De un momento para otro, Florencia pidió que la dejaran sola. Consiguió que la trasladaran a la zona de los calabozos y durante semanas estuvo allí sin que nadie la acompañara. El 1º de febrero de 2017 sobre las 22:00 h se realizó varios cortes en su muñeca derecha porque estaba “cansada” de estar presa. La llevaron al hospital, la curaron y volvió a su celda.

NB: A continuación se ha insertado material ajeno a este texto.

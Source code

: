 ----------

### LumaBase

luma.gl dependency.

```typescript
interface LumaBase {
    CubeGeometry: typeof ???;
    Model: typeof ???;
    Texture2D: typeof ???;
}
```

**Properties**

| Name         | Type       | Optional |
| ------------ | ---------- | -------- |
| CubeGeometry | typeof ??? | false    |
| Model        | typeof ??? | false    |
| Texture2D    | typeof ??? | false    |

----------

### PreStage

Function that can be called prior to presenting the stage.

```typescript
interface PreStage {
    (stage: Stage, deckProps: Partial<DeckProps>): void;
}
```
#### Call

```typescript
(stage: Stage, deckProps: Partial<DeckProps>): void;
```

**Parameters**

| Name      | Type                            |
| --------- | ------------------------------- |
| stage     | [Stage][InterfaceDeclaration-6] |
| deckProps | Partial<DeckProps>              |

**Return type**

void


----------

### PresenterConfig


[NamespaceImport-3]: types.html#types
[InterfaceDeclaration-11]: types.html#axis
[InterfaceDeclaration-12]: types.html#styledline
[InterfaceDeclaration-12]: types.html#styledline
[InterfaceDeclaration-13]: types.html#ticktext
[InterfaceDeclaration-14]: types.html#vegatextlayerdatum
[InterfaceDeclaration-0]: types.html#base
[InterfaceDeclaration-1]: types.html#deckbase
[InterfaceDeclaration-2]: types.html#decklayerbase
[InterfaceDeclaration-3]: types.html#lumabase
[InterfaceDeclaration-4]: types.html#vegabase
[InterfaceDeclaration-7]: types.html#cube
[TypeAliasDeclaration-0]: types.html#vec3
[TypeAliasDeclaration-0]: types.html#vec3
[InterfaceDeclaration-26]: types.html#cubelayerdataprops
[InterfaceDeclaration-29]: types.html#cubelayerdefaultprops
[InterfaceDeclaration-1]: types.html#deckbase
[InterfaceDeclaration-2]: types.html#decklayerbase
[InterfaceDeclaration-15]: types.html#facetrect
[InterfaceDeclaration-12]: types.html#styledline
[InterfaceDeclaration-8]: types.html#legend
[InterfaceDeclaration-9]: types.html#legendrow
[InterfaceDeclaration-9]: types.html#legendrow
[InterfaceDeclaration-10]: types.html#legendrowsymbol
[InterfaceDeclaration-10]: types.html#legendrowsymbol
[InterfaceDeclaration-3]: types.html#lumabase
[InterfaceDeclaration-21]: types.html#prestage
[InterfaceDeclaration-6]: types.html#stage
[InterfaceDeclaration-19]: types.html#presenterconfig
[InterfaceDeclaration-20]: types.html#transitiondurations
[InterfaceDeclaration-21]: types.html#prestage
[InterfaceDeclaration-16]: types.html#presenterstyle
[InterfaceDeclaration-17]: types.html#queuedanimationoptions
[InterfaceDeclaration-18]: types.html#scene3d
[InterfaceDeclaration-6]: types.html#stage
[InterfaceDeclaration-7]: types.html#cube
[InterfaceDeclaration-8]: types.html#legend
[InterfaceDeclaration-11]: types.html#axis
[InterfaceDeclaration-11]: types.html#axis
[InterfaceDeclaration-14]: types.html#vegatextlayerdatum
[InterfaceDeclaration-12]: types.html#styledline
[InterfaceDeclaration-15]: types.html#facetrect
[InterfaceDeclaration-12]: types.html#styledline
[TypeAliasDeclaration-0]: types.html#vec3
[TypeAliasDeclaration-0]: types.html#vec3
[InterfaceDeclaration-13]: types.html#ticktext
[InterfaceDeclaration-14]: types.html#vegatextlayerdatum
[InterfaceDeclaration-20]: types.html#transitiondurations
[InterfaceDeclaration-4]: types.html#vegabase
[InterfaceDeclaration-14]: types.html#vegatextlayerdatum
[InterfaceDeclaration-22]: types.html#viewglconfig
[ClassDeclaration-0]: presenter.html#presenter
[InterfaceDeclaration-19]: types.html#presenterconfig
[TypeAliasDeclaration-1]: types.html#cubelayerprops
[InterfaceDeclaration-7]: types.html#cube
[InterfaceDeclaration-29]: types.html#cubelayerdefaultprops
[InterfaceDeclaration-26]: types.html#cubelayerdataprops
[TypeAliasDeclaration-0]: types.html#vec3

Entre los funcionarios policiales, según confiaron varios trabajadores, está instalada la idea de que cuando los presos se infringen cortes no son considerados intentos de autoeliminación porque “es algo que pasa todos los días”. Incluso, hay quienes lo utilizan como un mecanismo para escapar. O, como manifestó otra persona que trabajó en Pence: “La única manera de controlar eso” es poniendo una persona al lado todo el tiempo. Y no existen esos recursos.

Un mes después, pasó algo que para los trabajadores era “impredecible”.

Cuando la guardia apagó las luces para que las reclusas durmieran, Florencia seguía despierta. Una vez más se sentía atormentada. Primero se cortó las muñecas. Luego ató una sábana a la reja de la ventana de la celda. Se la enroscó en el cuello y se ahorcó. A las 03:45 del 1º de marzo de 2017 murió.

Florencia falleció a los 24 años, tras una decena de intentos de suicidio y a poco más de un año de terminar de cumplir su pena de cinco años y medio por robar 110 pesos.